BY: BY THE EDITORIAL STAFF OF THE POST AND COURIER
President Joe Biden is soon expected to strike a revised nuclear deal with Iran that would delay, but not eliminate, the malevolent regional power’s ability to develop nuclear weapons. Iran gained a good deal of nuclear knowledge since the U.S. pulled out of the 2015 deal, which also had its weaknesses, and this dubious new pact would leave Iran even closer to building the bomb it covets. Mr. Biden and his negotiators need to push for a stronger, more comprehensive agreement.
Sanctions hampering Iran’s economy would be lifted as part of the deal, according to The Wall Street Journal. In exchange, Iran would surrender its stockpile of enriched uranium but would retain the capability to make more, giving it the ability to amass enough nuclear fuel for a bomb in less than a year. And the agreed limits would expire in 2031. That is not an ideal scenario.
The deal has other troubling aspects for neighboring countries. Iran can keep developing missiles and will not be required to abate its interference in the Middle East, where it supports militias that dominate Iraq and Lebanon. It also supports a rebellion in Yemen where the rebels have launched frequent attacks on Saudi Arabia and provides crucial ground forces to back the murderous government of Syria. And it will not renounce its declared objective of destroying Israel. The freedom from sanctions will give it the resources to intensify these ongoing aggressions.
The United States has few attractive options. The deal’s shortcomings must be weighed against the likelihood that without any agreement, Iran could produce enough highly enriched nuclear material for a nuke within months. Iran has sworn it has no intention of doing so, but its continued efforts to enlarge its capacity to enrich uranium and develop long-range missiles make that promise hard to believe.
The central question is whether a weak agreement limiting Iran’s production of nuclear material for the next eight years — but not ruling out Iran’s abrogation of the agreement on short notice — is worth the predicable turmoil that Iran will be capable of mounting in the Middle East when its economy improves with the lifting of sanctions, and the increased threat to Israel and Saudi Arabia that will follow.

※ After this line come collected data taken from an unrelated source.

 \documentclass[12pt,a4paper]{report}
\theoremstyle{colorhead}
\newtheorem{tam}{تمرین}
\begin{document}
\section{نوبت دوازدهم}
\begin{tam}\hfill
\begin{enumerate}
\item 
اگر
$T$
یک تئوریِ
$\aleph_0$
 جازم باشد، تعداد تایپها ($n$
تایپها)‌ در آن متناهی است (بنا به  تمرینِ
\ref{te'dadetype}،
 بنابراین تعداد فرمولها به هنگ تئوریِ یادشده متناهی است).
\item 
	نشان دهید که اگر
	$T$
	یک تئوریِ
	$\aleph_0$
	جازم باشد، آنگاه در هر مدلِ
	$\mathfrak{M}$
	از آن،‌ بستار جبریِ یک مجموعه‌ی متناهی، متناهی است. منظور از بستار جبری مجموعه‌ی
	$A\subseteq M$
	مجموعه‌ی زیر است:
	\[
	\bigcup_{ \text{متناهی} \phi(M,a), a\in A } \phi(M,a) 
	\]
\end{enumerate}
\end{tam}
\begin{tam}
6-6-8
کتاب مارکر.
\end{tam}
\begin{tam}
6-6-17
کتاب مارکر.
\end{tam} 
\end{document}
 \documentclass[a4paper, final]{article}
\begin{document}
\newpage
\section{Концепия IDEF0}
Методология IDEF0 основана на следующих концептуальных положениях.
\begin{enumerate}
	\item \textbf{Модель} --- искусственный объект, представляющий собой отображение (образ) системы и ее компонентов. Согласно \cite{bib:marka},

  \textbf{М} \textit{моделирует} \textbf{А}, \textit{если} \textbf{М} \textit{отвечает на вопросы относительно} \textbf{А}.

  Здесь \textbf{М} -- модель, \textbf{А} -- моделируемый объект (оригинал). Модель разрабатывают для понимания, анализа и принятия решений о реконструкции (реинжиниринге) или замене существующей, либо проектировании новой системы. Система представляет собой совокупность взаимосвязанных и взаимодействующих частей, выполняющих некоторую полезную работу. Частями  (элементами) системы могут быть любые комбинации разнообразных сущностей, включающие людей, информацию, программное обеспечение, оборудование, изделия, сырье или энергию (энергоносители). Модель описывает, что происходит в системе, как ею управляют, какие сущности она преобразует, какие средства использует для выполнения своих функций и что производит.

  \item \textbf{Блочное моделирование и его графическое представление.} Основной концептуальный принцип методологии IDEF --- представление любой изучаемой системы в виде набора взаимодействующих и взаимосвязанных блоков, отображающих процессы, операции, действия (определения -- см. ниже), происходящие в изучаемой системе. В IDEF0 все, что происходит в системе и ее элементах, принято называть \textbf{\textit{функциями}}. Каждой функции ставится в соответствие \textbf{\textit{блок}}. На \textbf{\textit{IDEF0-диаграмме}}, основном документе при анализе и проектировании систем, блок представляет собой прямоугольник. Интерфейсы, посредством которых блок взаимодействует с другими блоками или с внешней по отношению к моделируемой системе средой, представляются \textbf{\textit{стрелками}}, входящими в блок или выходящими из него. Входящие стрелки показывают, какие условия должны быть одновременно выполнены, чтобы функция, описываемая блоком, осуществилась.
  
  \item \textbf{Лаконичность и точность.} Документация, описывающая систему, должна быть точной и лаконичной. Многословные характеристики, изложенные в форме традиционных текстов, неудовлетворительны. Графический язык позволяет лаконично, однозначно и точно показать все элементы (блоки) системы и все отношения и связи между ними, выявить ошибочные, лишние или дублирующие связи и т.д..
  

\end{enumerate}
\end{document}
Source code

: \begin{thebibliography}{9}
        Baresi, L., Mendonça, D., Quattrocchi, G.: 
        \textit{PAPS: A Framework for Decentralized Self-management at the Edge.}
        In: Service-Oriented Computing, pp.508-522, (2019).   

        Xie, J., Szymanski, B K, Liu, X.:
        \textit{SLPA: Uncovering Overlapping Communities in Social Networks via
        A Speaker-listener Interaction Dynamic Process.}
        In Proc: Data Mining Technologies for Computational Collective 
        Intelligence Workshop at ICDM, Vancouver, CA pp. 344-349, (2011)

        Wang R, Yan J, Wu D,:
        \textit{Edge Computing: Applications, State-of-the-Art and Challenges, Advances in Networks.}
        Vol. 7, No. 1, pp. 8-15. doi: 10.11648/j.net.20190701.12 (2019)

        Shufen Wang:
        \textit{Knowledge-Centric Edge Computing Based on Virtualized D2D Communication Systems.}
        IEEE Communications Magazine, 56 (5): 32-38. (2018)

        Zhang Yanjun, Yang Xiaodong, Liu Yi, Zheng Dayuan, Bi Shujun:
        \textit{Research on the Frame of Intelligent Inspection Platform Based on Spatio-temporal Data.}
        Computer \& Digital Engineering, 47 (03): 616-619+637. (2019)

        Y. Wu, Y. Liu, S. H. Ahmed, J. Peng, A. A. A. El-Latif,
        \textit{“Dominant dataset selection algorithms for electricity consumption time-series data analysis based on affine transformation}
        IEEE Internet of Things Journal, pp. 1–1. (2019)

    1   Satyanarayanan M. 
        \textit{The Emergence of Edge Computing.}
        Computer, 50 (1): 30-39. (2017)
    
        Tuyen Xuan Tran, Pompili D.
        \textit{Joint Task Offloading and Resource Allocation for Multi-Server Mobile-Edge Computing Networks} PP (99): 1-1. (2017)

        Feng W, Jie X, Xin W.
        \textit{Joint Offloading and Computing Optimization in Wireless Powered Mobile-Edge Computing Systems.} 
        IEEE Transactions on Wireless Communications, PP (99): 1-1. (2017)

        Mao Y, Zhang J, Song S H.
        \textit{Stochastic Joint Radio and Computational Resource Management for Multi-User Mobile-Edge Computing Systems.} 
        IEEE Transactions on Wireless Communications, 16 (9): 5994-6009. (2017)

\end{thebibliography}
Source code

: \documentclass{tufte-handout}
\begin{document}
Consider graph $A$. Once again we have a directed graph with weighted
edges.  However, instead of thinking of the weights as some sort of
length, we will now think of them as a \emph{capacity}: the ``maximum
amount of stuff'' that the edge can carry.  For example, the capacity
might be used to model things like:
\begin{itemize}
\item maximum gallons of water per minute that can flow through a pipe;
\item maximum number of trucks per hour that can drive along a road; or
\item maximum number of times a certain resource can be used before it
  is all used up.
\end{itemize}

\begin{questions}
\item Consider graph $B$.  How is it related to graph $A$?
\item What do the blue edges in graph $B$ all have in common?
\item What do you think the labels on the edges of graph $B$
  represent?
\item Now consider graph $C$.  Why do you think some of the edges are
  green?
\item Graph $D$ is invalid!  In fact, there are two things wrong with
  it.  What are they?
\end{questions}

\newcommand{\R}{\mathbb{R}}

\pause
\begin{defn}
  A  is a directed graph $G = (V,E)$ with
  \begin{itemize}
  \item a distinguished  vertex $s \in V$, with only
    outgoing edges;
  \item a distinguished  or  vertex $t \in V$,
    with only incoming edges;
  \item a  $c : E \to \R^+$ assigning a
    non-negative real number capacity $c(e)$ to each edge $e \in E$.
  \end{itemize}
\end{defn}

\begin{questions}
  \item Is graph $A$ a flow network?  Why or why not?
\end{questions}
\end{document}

We think it is not. President Biden should stand firm and continue the sanctions then-President Donald Trump applied to Iran pending a comprehensive agreement curbing the full range of Iran’s threats.
Given our overwhelming nuclear superiority, there inevitably will be calls for taking a stronger U.S. military posture, including threats of a preemptive nuclear attack on Iran. But as Kevin D. Williamson observed this month in National Review, “there is a great deal of diplomatic territory between sanctions and bombs. Unfortunately, it requires sustained effort and offers very little near-term political reward.”
In our judgment it is best to keep up the pressure for better terms rather than getting into an ambiguous and easily abridged agreement on the production of nuclear material in exchange for freeing up the resources the Iranian military needs to expand its disruption of Middle East security.
Again, there are few alternatives. Israel already has said it will not be bound by any new international agreement with Iran, which raises the possibility of an Israeli attack and the ensuing disruption that could bring. The United States also might have to deploy military forces to protect military allies.
The Biden administration appears to take the position that it does not have to submit any new Iran agreement to the U.S. Senate, which has the constitutional duty to approve treaties binding the United States to international agreements. Were it to do so, there is a good chance that even a Senate narrowly controlled by Democrats would reject the deal as it has been described.
Earlier this month, the chairman of the Senate Foreign Relations Committee, Sen. Robert Menendez, D-N.J., raised concerns about the current round of negotiations. “At this point,” he said, “we seriously have to ask: What exactly are we trying to salvage?”
That question urgently needs to be answered.